From my Table: Issue 814

Once in a while I treat myself to a Friday morning trip to Trader Joe’s. Not that it’s that far away, but it’s a want, not a need, and therefore it gets deprioritized.

A few weeks ago I made it happen. I got to the checkout counter with four bags of chili lime chips in my cart. There were some rumors that they were going to be discontinued, so I stocked up.

“I know these are popular, but I don’t know how anyone can stand the heat!” the cashier commented.

“I can’t eat them, but my kids love them!” I replied.

“I guess that’s what parenting is about, right? Choosing to be subjugated to your children’s likes or dislikes?”

Wow, I know that the company culture is to be extra friendly, but that was kind of unexpected. “Yes, exactly,” I said.

“You know, the texture of these chips is so good,” she added, “they should really make them in different flavors.”
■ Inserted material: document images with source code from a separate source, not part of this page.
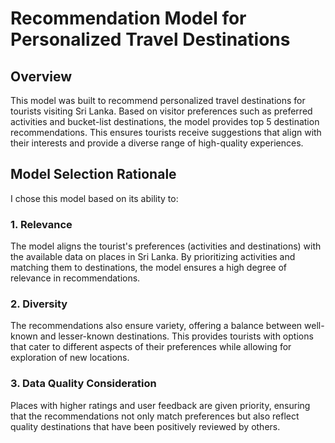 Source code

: # Recommendation Model for Personalized Travel Destinations

## Overview
This model was built to recommend personalized travel destinations for tourists visiting Sri Lanka. Based on visitor preferences such as preferred activities and bucket-list destinations, the model provides top 5 destination recommendations. This ensures tourists receive suggestions that align with their interests and provide a diverse range of high-quality experiences.

## Model Selection Rationale
I chose this model based on its ability to:

### 1. Relevance
The model aligns the tourist's preferences (activities and destinations) with the available data on places in Sri Lanka. By prioritizing activities and matching them to destinations, the model ensures a high degree of relevance in recommendations.

### 2. Diversity
The recommendations also ensure variety, offering a balance between well-known and lesser-known destinations. This provides tourists with options that cater to different aspects of their preferences while allowing for exploration of new locations.

### 3. Data Quality Consideration
Places with higher ratings and user feedback are given priority, ensuring that the recommendations not only match preferences but also reflect quality destinations that have been positively reviewed by others.
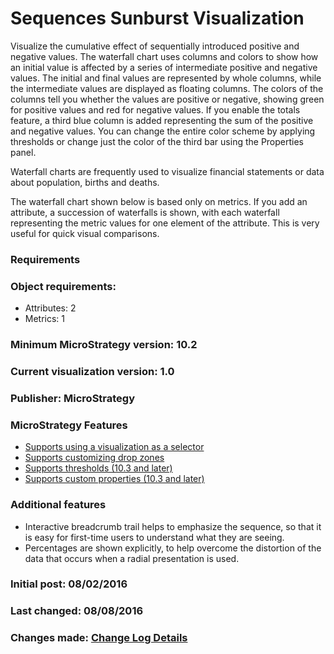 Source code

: # Sequences Sunburst Visualization

Visualize the cumulative effect of sequentially introduced positive and negative values. The waterfall chart uses columns and colors to show how an initial value is affected by a series of intermediate positive and negative values. The initial and final values are represented by whole columns, while the intermediate values are displayed as floating columns. The colors of the columns tell you whether the values are positive or negative, showing green for positive values and red for negative values. If you enable the totals feature, a third blue column is added representing the sum of the positive and negative values. You can change the entire color scheme by applying thresholds or change just the color of the third bar using the Properties panel.

Waterfall charts are frequently used to visualize financial statements or data about population, births and deaths. 

The waterfall chart shown below is based only on metrics. If you add an attribute, a succession of waterfalls is shown, with each waterfall representing the metric values for one element of the attribute. This is very useful for quick visual comparisons.  

### Requirements

### Object requirements: 
  -  Attributes: 2
  -  Metrics: 1

### Minimum MicroStrategy version: 10.2

### Current visualization version: 1.0

### Publisher: MicroStrategy 

### MicroStrategy Features 
  - [Supports using a visualization as a selector][VisAsSelector]
  - [Supports customizing drop zones][CustomDropZones]
  - [Supports thresholds  (10.3 and later)][Thresholds]
  - [Supports custom properties  (10.3 and later)][CustomProperties]

### Additional features
  - Interactive breadcrumb trail helps to emphasize the sequence, so that it is easy for first-time users to understand what they are seeing. 
  - Percentages are shown explicitly, to help overcome the distortion of the data that occurs when a radial presentation is used.  
	
### Initial post: 08/02/2016
### Last changed: 08/08/2016
### Changes made: [Change Log Details]


[VisAsSelector]: <https://lw.microstrategy.com/msdz/MSDL/_CurrentGARelease/docs/projects/VisSDK_All/default.htm#topics/HTML5/Using_Vis_As_Selector.htm>
[CustomDropZones]: <https://lw.microstrategy.com/msdz/MSDL/_CurrentGARelease/docs/projects/VisSDK_All/default.htm#topics/HTML5/Customizing_drop_zones.htm>
[Thresholds]: <https://lw.microstrategy.com/msdz/MSDL/_CurrentGARelease/docs/projects/VisSDK_All/default.htm#topics/HTML5/Enabling_and_applying_threshold.htm>
[CustomProperties]: <https://lw.microstrategy.com/msdz/MSDL/_CurrentGARelease/docs/projects/VisSDK_All/default.htm#topics/HTML5//Creating_and_using_custom_properties.htm>
[Change Log Details]: <https://github.microstrategy.com/AnalyticsSDK/Visualizations/blob/next/SequencesSunburst/CHANGELOG.md>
“Yes!” I agreed. “I would love sea salt and vinegar, maybe a nondairy sour cream and onion flavoring. Oh, and remember those horseradish and chives chips you had for a while?”

I left the store a few minutes later smiling to myself over the exchange.

In this week’s issue, we’re back to a regular supper routine. For many of you, it’s a relief to be back to making a handful of things for one meal, with everyone leaving the table happy. But for others, supper routine means making three different meals and serving it at three different times. I want to take a page out of the cashier’s book and think about changing the flavors of a standard dish to create something different enough to satisfy more mouths, but with almost the same amount of effort.

We always like to hear how you tweaked an FT recipe. Please let us know!

Food Editor, Family Table
Editor in Chief, Kosher.com


Pom-Cilantro Slaw
  • 1 bag coleslaw mix or red cabbage
  • 3 Tbsp chopped fresh cilantro
  • ½ cup sugar
  • ¼ cup oil
  • ¼ cup rice vinegar
  • 1 Tbsp soy sauce
  • 2 tsp sesame oil (optional)
  • 3–4 scallions, sliced
  • ¼–½ cup pomegranate seeds, or fruit of your choice
Optional add-ins
  • roasted nuts, candied nuts, microgreens

Mix together dressing ingredients and toss with cabbage and cilantro. Top with fruit, scallions, and any other add-ins you’d like.

Note: I haven’t tried this salad with frozen cilantro cubes, but they should work just fine.

Keep Your Betty Crocker Scratch-Free

The number-one enemy of the Betty Crocker is a metal spatula (or knife or spoon). Scratches on the finish means the coating is no longer smooth and will affect how easy it is to wash. It’ll also make it more likely for food to burn.